Shirley Chowdhary admits she fails at least 10 times a day, on everything from a phone conversation she could have done better to a parenting mistake.
But then she’s also particularly busy — as a CEO, mum and advocate for Indigenous education — and mistakes come with making it all happen, everyday. The best advice she ever received was to take time to recover from big fails (the ones where things go really wrong) and learn how to bounce back.
Shirley’s a game-changer, and the latest to answer our Game-Changing Women Q&A.
A former Westpac lawyer, last year she was appointed CEO of The Go Foundation, an organisation founded by former Sydney Swans legends, Adam Goodes and Michael O’Loughlin.
Below, she shares how and why she got involved with GO, as well as what she balances at home, why she’s so accepting of failure, and how she juggles her many competing demands.
She also shares why and how she calls everyone who leaves a number when donating to the foundation.
What do you lead?
I have the privilege of running the GO Foundation. We empower Indigenous youth by providing educational scholarships to high school and university. Our scholarships provide access to an ecosystem of support including cultural mentoring, corporate mentoring and pathways to further education. Currently, we provide scholarships to a number of independent schools in Sydney, the University of NSW and the University of South Australia. We now have 19 GO Scholars and 2 GO Alumni but this will grow next year when we hope to offer our first public school scholarships.

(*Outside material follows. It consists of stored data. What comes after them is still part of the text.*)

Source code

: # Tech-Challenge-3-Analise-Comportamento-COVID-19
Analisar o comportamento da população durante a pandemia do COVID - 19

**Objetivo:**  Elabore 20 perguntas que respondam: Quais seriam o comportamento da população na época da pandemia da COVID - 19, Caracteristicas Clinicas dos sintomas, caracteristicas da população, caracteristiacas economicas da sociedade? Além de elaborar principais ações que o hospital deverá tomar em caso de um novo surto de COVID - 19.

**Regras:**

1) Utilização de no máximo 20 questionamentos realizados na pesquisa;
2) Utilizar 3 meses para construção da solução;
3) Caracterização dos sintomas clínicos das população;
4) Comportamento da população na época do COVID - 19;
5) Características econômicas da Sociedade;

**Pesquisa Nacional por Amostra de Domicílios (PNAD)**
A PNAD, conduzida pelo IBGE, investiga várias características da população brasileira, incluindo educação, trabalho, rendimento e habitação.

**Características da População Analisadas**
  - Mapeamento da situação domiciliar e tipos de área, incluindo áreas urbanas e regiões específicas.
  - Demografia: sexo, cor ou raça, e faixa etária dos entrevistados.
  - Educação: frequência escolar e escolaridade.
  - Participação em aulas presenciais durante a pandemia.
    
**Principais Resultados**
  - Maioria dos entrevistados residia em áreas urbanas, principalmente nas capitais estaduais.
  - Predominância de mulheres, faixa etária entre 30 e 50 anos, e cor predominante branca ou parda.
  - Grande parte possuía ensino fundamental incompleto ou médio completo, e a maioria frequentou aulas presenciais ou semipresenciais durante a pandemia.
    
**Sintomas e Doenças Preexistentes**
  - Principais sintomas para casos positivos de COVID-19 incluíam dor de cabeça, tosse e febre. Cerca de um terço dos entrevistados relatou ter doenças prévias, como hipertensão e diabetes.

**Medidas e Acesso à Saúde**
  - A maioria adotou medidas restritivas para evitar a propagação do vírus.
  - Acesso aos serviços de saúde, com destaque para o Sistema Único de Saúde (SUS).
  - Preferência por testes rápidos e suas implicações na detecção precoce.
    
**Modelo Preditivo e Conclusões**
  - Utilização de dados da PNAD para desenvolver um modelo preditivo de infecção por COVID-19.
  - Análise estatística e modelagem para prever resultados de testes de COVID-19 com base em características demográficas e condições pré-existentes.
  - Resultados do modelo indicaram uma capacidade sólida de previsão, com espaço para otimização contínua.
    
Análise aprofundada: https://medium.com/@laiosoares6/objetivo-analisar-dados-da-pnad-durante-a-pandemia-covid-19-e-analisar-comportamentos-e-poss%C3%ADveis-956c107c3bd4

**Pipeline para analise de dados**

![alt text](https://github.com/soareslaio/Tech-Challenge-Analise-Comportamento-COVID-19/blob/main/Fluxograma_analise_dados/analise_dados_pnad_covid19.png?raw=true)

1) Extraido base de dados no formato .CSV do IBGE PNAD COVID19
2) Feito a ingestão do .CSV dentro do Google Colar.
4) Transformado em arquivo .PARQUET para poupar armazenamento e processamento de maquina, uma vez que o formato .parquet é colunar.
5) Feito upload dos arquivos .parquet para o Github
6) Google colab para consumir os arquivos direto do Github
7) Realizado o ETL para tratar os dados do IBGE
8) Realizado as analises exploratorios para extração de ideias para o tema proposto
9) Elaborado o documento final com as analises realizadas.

These scholarships will allow GO to provide support into the communities and schools where it is most needed.
How did you get here?
I have had the benefit of extremely generous mentors (both men and women) who have helped me articulate clearly what I wanted to do.
After being a lawyer for so long, two of my mentors knew that I wanted to run something and encouraged me to move into the not-for-profit space. I am incredibly grateful for their wisdom and insight. They encouraged me to think beyond the role I was in and to think of other ways I could use my skill set. I’m not sure that I would have put myself out there were it not for their guidance and support.
What ‘game’ are you changing and why does it need a shift?
The lack of opportunity and access for Indigenous Australians.
Australia is such an amazing country with incredible wealth and opportunity but as Stan Grant has famously said, it’s not a country of equal wealth and equal opportunity.
Whilst the Prime Minister’s Closing the Gap Report provides a snap shot of the disadvantage that is faced by Indigenous Australians today, the research shows that education is the game changer. It is the one thing that can create a brighter future for Indigenous Australians and actually close the Gap. It’s why Adam and Michael chose to focus GO on creating opportunity through education.
The research is clear that the provision of financial assistance alone does not lead to long term change or even guarantee a student’s success. We believe that the financial support has to come with cultural mentoring first, and then corporate mentoring and employment pathways. The GO Foundation is working with other organisations who are doing amazing work with Indigenous students (like CareerTrackers and AIME) to provide our students with access to an “ecosystem” of support – one that provides financial assistance but more importantly looks to support the students as they learn to walk with confidence in two cultures. Providing this ecosystem for Indigenous students as they move through high school and hopefully into further education is vital to opening up opportunities and access for these students, their families and their communities, while providing them the support they need. We want our students to know that being a GO Scholar gives them access to a network of collaborative support.
Who or what inspired you to do this?
The opportunity to work with such amazing and inspirational people. Adam and Michael give back to their communities and to all Australians in everything they do. They live this ethos everyday in their work and in their families. The opportunity to work with them and with GO’s high calibre board and partners, all working to achieve real change was the reason I took the role.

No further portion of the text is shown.